Let’s start from a basic example. Say that you have a simple sinusoidal wave, given by

\[\cos(2\pi ft),\]

where \(t\) represents time and where \(f\) is the frequency in Hertz. The value of \(\cos(2\pi ft)\) is exactly the same for positive and negative frequencies \(f\). Compare this to the frequency with which a wheel rotates: if I tell you that the frequency is 10 Hz, then you know that it rotates 10 times per second, but you don’t know in which direction. Hence, the frequency could be either positive or negative. The analytic representation of a signal does not have this restriction.

Definition

The analytic representation \(\tilde{s}(t)\) of a signal \(s(t)\) is defined as the sum of itself and \(i\) times its Hilbert transform.
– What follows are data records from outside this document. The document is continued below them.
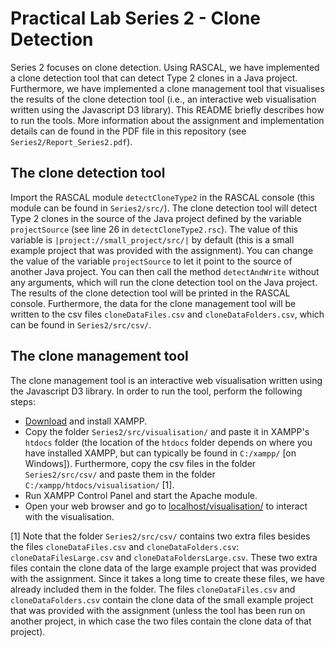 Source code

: Practical Lab Series 2 - Clone Detection
==========

Series 2 focuses on clone detection. Using RASCAL, we have implemented a clone detection tool that can detect Type 2 clones in a Java project. Furthermore, we have implemented a clone management tool that visualises the results of the clone detection tool (i.e., an interactive web visualisation written using the Javascript D3 library). This README briefly describes how to run the tools. More information about the assignment and implementation details can de found in the PDF file in this repository (see `Series2/Report_Series2.pdf`).

The clone detection tool
---------------------

Import the RASCAL module `detectCloneType2` in the RASCAL console (this module can be found in `Series2/src/`). The clone detection tool will detect Type 2 clones in the source of the Java project defined by the variable `projectSource` (see line 26 in `detectCloneType2.rsc`). The value of this variable is `|project://small_project/src/|` by default (this is a small example project that was provided with the assignment). You can change the value of the variable `projectSource` to let it point to the source of another Java project. You can then call the method `detectAndWrite` without any arguments, which will run the clone detection tool on the Java project. The results of the clone detection tool will be printed in the RASCAL console. Furthermore, the data for the clone management tool will be written to the csv files `cloneDataFiles.csv` and `cloneDataFolders.csv`, which can be found in `Series2/src/csv/`. 


The clone management tool
----------

The clone management tool is an interactive web visualisation written using the Javascript D3 library. In order to run the tool, perform the following steps:

* [Download](https://www.apachefriends.org/download.html "Download XAMPP") and install XAMPP.
* Copy the folder `Series2/src/visualisation/` and paste it in XAMPP's `htdocs` folder (the location of the `htdocs` folder depends on where you have installed XAMPP, but can typically be found in `C:/xampp/` [on Windows]). Furthermore, copy the csv files in the folder `Series2/src/csv/` and paste them in the folder `C:/xampp/htdocs/visualisation/` [1].
* Run XAMPP Control Panel and start the Apache module.
* Open your web browser and go to [localhost/visualisation/](localhost/visualisation/ "localhost/visualisation/") to interact with the visualisation.

[1] Note that the folder `Series2/src/csv/` contains two extra files besides the files `cloneDataFiles.csv` and `cloneDataFolders.csv`: `cloneDataFilesLarge.csv` and `cloneDataFoldersLarge.csv`. These two extra files contain the clone data of the large example project that was provided with the assignment. Since it takes a long time to create these files, we have already included them in the folder. The files `cloneDataFiles.csv` and `cloneDataFolders.csv` contain the clone data of the small example project that was provided with the assignment (unless the tool has been run on another project, in which case the two files contain the clone data of that project).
In turn, the Hilbert transform of a signal is defined as the signal in which all frequency compontens of the original signal have their phase shifted by 90°. In other words, the analytic representation of a signal can be written as

\[\tilde{s}(t)=s(t)+i\mathcal{H}(s(t)),\]
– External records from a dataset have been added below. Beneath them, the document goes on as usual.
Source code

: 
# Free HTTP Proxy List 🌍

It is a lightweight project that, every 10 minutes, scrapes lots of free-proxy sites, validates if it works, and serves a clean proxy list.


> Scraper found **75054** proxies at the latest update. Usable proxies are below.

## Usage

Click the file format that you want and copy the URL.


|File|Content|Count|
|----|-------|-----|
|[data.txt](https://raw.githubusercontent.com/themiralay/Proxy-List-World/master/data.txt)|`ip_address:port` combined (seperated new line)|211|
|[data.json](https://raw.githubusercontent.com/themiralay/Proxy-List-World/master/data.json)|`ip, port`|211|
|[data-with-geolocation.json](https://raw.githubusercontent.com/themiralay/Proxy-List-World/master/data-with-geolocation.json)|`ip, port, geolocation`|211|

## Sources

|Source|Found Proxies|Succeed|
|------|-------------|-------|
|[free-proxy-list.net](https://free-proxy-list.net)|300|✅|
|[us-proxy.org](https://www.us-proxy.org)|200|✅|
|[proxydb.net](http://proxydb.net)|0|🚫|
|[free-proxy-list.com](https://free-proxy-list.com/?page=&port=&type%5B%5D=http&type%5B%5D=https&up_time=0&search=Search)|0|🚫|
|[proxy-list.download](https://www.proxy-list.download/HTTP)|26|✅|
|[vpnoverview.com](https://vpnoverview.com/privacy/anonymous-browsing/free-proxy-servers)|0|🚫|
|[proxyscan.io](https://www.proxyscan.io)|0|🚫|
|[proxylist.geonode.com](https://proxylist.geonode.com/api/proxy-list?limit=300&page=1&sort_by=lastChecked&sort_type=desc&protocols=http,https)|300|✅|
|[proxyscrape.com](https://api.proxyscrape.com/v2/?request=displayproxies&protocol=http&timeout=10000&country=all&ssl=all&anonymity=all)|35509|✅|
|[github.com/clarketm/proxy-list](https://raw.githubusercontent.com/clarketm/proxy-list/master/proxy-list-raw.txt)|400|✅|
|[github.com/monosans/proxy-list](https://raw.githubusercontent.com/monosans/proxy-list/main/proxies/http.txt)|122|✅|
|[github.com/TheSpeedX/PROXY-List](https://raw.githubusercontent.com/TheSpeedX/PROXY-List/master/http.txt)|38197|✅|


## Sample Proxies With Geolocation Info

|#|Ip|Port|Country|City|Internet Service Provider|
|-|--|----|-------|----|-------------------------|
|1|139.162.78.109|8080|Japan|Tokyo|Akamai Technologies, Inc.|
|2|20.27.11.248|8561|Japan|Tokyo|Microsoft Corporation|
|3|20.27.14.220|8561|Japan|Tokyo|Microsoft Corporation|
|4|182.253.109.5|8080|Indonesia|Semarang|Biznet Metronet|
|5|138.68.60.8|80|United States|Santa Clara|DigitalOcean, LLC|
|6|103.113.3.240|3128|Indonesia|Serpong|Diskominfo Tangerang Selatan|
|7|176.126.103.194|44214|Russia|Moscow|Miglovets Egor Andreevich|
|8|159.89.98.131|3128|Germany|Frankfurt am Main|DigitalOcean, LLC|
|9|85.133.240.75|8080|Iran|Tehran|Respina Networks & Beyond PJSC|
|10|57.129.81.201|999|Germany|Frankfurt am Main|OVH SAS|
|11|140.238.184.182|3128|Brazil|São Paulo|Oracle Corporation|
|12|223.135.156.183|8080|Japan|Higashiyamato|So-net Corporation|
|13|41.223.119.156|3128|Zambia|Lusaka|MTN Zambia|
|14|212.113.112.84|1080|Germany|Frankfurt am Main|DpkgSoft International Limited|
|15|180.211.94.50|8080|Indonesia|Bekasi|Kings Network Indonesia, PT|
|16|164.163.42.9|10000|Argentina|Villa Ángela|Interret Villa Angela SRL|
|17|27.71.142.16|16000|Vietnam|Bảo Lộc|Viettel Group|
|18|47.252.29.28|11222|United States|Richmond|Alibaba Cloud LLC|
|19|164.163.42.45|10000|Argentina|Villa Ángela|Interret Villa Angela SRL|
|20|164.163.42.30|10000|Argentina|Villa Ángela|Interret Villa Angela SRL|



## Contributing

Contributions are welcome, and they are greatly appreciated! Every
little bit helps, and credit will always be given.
where \(\mathcal{H}(s(t))\) is the Hilbert transform of \(s(t)\).

For the example cosine function,

\[\mathcal{H}(\cos(2\pi ft))=\cos\left(2\pi ft-\frac{\pi}{2}\right)=\sin(2\pi ft).\]

This means that the analytic represention of the example signal is

\[\tilde{s}(t)=\cos(2\pi ft)+i\sin(2\pi ft)=e^{i2\pi ft},\]

where the last equality is Euler’s formula, \(e^{ix}=\cos(x)+i\sin(x)\). It is this complex exponential form \(e^{i2\pi ft}\) that is used a lot in signal processing.

Note that you can go back from \(\tilde{s}(t)\) to \(s(t)\) by simply taking the real part of \(\tilde{s}(t)\), because

\[s(t)=\Re(\tilde{s}(t))=\Re(e^{i2\pi ft})=\cos(2\pi ft).\]

This is also true because of Euler’s formula. It is also true in general for all analytic signals, and not only for this particular example.

Figure 1 shows the Fourier transform of both \(\cos(2\pi ft)\) and \(e^{i2\pi ft}\), for \(f\) equal to 200 Hz. It is clear that the negative frequency component of the cosine is removed in the analytical representation. For more complicated signals, the spectrum for negative frequencies is the mirror image of the spectrum for positive frequencies, and only the positive half remains in the analytical representation.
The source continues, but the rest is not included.